Marcotte et al. (1999b) have integrated data from phyletic profiles, gene fusion, and gene expression with the experimentally determined protein-protein interaction networks in yeast and identified 4130 links of very high confidence. They use this network to assign function to proteins. The yeast ORF, YGR021W, was assigned a function related to mitochondrial protein synthesis. The function of Sup35 was extended to beyond its role as a translation release factor and in guiding nascent proteins to their cellular locations. Sup35 shows both correlated evolution and expression pattern with a yeast chaperonin system thought to aid in the folding of newly synthesized actin and microtubules.

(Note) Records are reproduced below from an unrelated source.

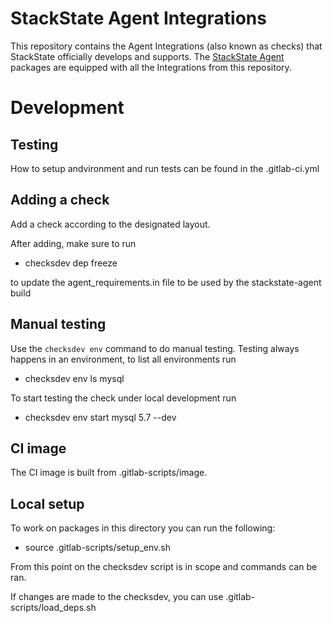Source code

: # StackState Agent Integrations

This repository contains the Agent Integrations (also known as checks) that StackState
officially develops and supports. The [StackState Agent][1] packages are equipped with all the Integrations from this
repository.

# Development

## Testing

How to setup andvironment and run tests can be found in the .gitlab-ci.yml

## Adding a check

Add a check according to the designated layout.

After adding, make sure to run

- checksdev dep freeze

to update the agent_requirements.in file to be used by the stackstate-agent build

## Manual testing

Use the `checksdev env` command to do manual testing. Testing always happens in an environment, to list all environments run

- checksdev env ls mysql

To start testing the check under local development run

- checksdev env start mysql 5.7 --dev

## CI image
The CI image is built from .gitlab-scripts/image.

## Local setup

To work on packages in this directory you can run the following:

- source .gitlab-scripts/setup_env.sh

From this point on the checksdev script is in scope and commands can be ran.

If changes are made to the checksdev, you can use .gitlab-scripts/load_deps.sh

[1]: https://github.com/StackVista/stackstate-agent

Bar-Joseph et al. (2003) have combined gene-expression data and location analysis data to assign functions to proteins. They have done this because they realized that location analysis, while identifying what interacts with what, does not throw light on the type of interaction, that is, whether the interaction activates or represses transcription. To infer this, it is best to use gene-expression data. The algorithm that they have developed, namely, GRAM (Genetic Regulatory Modules), clusters sets of genes to which a common TF is bound. From this set, a subset of genes with correlated expression is derived. Positive correlation between TF binding and expression level indicates that the regulator protein is an activator. The integration of the two types of data allows a relaxation of the conditions set to identify a binding event. This will bring down the number of false-negatives while not substantially increasing the rate of false-positives. This reduction in stringency allowed six new genes to be identified as targets of Hap4, a well-characterized protein involved in regulation of oxidative phosphorylation and respiration.

In another recent work, Luscombe et al. (2004) developed an approach called SANDY (Statistical Analysis of Network Dynamics), which integrates gene-expression data with the transcriptional regulatory network to identify condition-specific transcriptional regulatory networks. By integrating these two sources of information, novel insights about the dynamic nature of transcriptional regulatory networks were obtained. For instance, this approach led them to identify “master regulators” that are important in particular cellular processes, such as sporulation and cell cycle. This approach additionally helped in identifying condition-specific transcription factors and their transcriptional targets for a given cellular condition such as stress and DNA damage.

4. Conclusions

The above, recently developed methods for protein function prediction have created a paradigm shift in our perspective toward understanding proteins. The classical view of protein function in terms of its molecular properties such as catalysis or ligand binding is being complemented by what is known as contextual or cellular function (see Article 29, In silico approaches to functional analysis of proteins, Volume 7). It is defined as the understanding of protein function in terms of the pathways or intracellular subnetworks in which the protein might be expected to play a role (Fraser and Marcotte, 2004; Palsson, 2004). The actual role it plays in this context would need to be elucidated by further experimentation. As in the case of homology-based methods, it is again due to the availability of a large volume of organized data that nonhomology-based methods to infer protein function have become feasible. Such large-scale methods for predicting protein function becomes more important in light of the situation where over a thousand genes in the most characterized bacterial genome, E. coli, remain known only as hypothetical ORFs.